John
John

Reputation: 527

Getting 'large' errors that seem too big to be from rounding alone

When I use Python, I'm getting some significant rounding errors that seem too large for simply floating point problems. I have the following variables:

p = 2.2*10**9
m = 0.510999*10**6

I then send it through the following:

b = 1/np.sqrt((m/p)**2 + 1) = 0.99999997302479693

I then use this value through another equation that should return p:

p = (1/np.sqrt(1-b**2)) * m * b = 2200000008.1937...

Aforementioned gives a difference in p of 8.19... (error in the 9th decimal place if scientific notation is used), which seems to be way too big to be simply a matter of rounding.

I've tried using Decimal().sqrt() with arbitrarily high precision for all the calculations and I get a difference in p of 1.8935..., which is only marginally better.

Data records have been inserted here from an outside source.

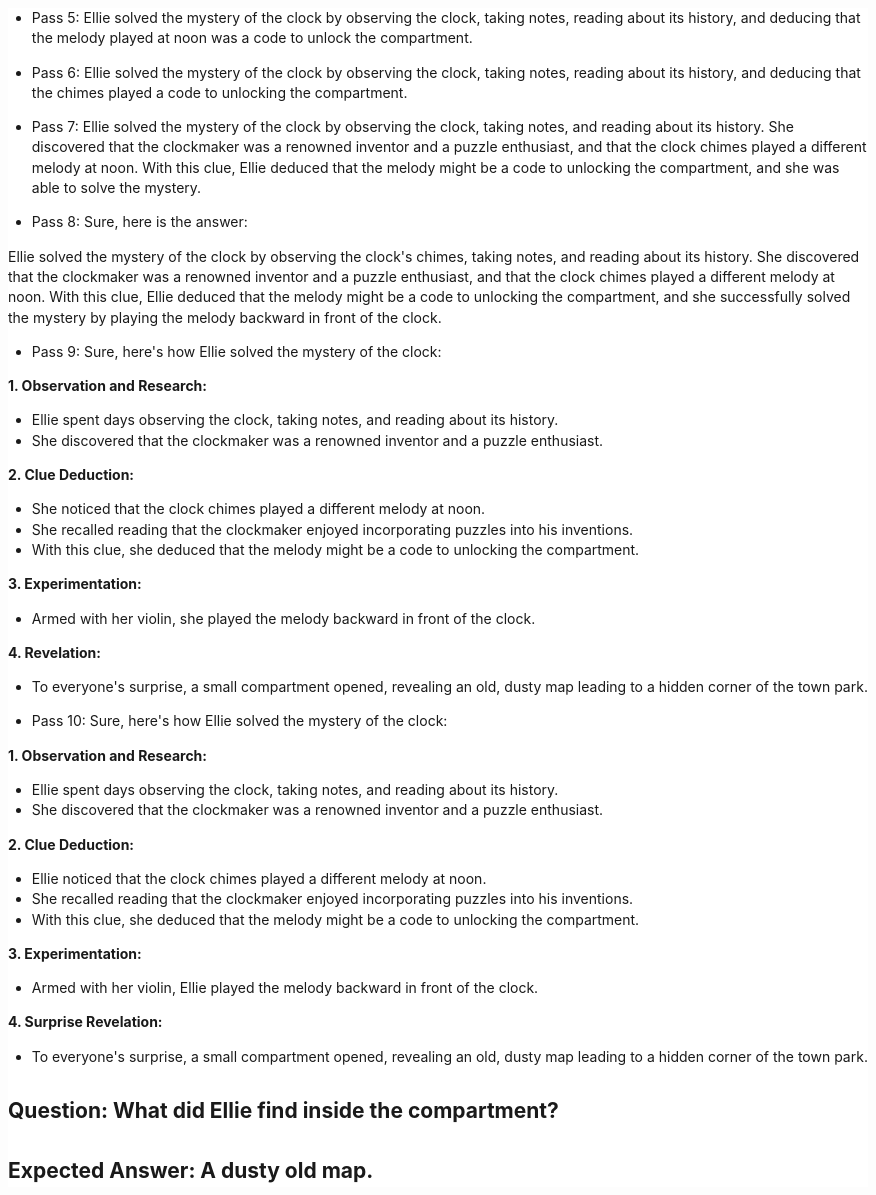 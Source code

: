 - Pass 5: Ellie solved the mystery of the clock by observing the clock, taking notes, reading about its history, and deducing that the melody played at noon was a code to unlock the compartment.

- Pass 6: Ellie solved the mystery of the clock by observing the clock, taking notes, reading about its history, and deducing that the chimes played a code to unlocking the compartment.

- Pass 7: Ellie solved the mystery of the clock by observing the clock, taking notes, and reading about its history. She discovered that the clockmaker was a renowned inventor and a puzzle enthusiast, and that the clock chimes played a different melody at noon. With this clue, Ellie deduced that the melody might be a code to unlocking the compartment, and she was able to solve the mystery.

- Pass 8: Sure, here is the answer:

Ellie solved the mystery of the clock by observing the clock's chimes, taking notes, and reading about its history. She discovered that the clockmaker was a renowned inventor and a puzzle enthusiast, and that the clock chimes played a different melody at noon. With this clue, Ellie deduced that the melody might be a code to unlocking the compartment, and she successfully solved the mystery by playing the melody backward in front of the clock.

- Pass 9: Sure, here's how Ellie solved the mystery of the clock:

**1. Observation and Research:**
- Ellie spent days observing the clock, taking notes, and reading about its history.
- She discovered that the clockmaker was a renowned inventor and a puzzle enthusiast.

**2. Clue Deduction:**
- She noticed that the clock chimes played a different melody at noon.
- She recalled reading that the clockmaker enjoyed incorporating puzzles into his inventions.
- With this clue, she deduced that the melody might be a code to unlocking the compartment.

**3. Experimentation:**
- Armed with her violin, she played the melody backward in front of the clock.

**4. Revelation:**
- To everyone's surprise, a small compartment opened, revealing an old, dusty map leading to a hidden corner of the town park.

- Pass 10: Sure, here's how Ellie solved the mystery of the clock:

**1. Observation and Research:**
- Ellie spent days observing the clock, taking notes, and reading about its history.
- She discovered that the clockmaker was a renowned inventor and a puzzle enthusiast.

**2. Clue Deduction:**
- Ellie noticed that the clock chimes played a different melody at noon.
- She recalled reading that the clockmaker enjoyed incorporating puzzles into his inventions.
- With this clue, she deduced that the melody might be a code to unlocking the compartment.

**3. Experimentation:**
- Armed with her violin, Ellie played the melody backward in front of the clock.

**4. Surprise Revelation:**
- To everyone's surprise, a small compartment opened, revealing an old, dusty map leading to a hidden corner of the town park.

## Question: What did Ellie find inside the compartment?
## Expected Answer: A dusty old map.
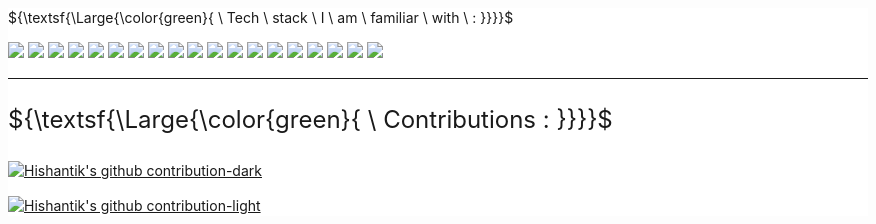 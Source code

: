 ${\textsf{\Large{\color{green}{  \ Tech \ stack \ I \ am \ familiar \ with \ : }}}}$

 </font>    

<img src="https://img.shields.io/badge/Ide-Neovim-black?style=for-the-badge&logo=Neovim">
<img src="https://img.shields.io/badge/Ide-Vs Code-black?style=for-the-badge&logo=Visual Studio Code">
<img src="https://img.shields.io/badge/Ide-Intellij Idea-black?style=for-the-badge&logo=IntelliJ IDEA">
<img src="https://img.shields.io/badge/Frontend-Html-black?style=for-the-badge&logo=HTML5">
<img src="https://img.shields.io/badge/Frontend-Css-black?style=for-the-badge&logo=CSS3">
<img src="https://img.shields.io/badge/Frontend-Javascript-black?style=for-the-badge&logo=Javascript">
<img src="https://img.shields.io/badge/Framework-React-black?style=for-the-badge&logo=React">
<img src="https://img.shields.io/badge/Framework-React Native-black?style=for-the-badge&logo=React">
<img src="https://img.shields.io/badge/DB-MySQL-black?style=for-the-badge&logo=MySQL&logoColor=blue">
<img src="https://img.shields.io/badge/DB-PostgreSQL-black?style=for-the-badge&logo=PostgreSQL">
<img src="https://img.shields.io/badge/DB-GraphQL-black?style=for-the-badge&logo=GraphQL">
<img src="https://img.shields.io/badge/Language-C++-black?style=for-the-badge&logo=c%2B%2B">
<img src="https://img.shields.io/badge/Language-C-black?style=for-the-badge&logo=C">
<img src="https://img.shields.io/badge/Language-Java-black?style=for-the-badge&logo=">
<img src="https://img.shields.io/badge/Language-Kotlin-black?style=for-the-badge&logo=Kotlin">
<img src="https://img.shields.io/badge/Language-Shell-black?style=for-the-badge&logo=GNU Bash">
<img src="https://img.shields.io/badge/Language-Python-black?style=for-the-badge&logo=Python">
<img src="https://img.shields.io/badge/Language-TypeScript-black?style=for-the-badge&logo=TypeScript">


 <img width="100%" src="https://gist.githubusercontent.com/Hishantik/836476e9ec3612070f37a460750c61ff/raw/metrics.plugin.topics.svg">

 ***
 <font size="5">

${\textsf{\Large{\color{green}{  \ Contributions : }}}}$

</font>


[![Hishantik's github contribution-dark](https://github-readme-activity-graph.cyclic.app/graph?username=Hishantik&bg_color=232323&line=E9ECEF&point=E9ECEF&title_color=E9ECEF&color=E9ECEF&custom_title=My%20Contribution%20Graph%20:&area_color=E9ECEF&area=true&hide_border=true#gh-dark-mode-only)](https://github.com/Hishantik/Hishantik#gh-dark-mode-only)

[![Hishantik's github contribution-light](https://github-readme-activity-graph.cyclic.app/graph?username=Hishantik&bg_color=E9ECEF&line=006400&point=006400&title_color=006400&color=006400&custom_title=My%20Contribution%20Graph%20:&area_color=228B22&area=true&hide_border=true#gh-light-mode-only)](https://github.com/Hishantik/Hishantik#gh-light-mode-only)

Is there a better way of getting higher precision?

Upvotes: 3

Views: 126

Answers (1)

Lutz Lehmann
Lutz Lehmann

Reputation: 26040

It is the operation

sqrt(1+x)

that loses you that much precision. Or really the 1+x part of it. As your x=(m/p)**2 has the magnitude 1e-6, you lose about 5-6 digits of the 15-16 valid decimal digits of x, so that only 9-10 valid digits remain. And in the reconstruction you see exactly that, (only) the leading 9 digits are correct.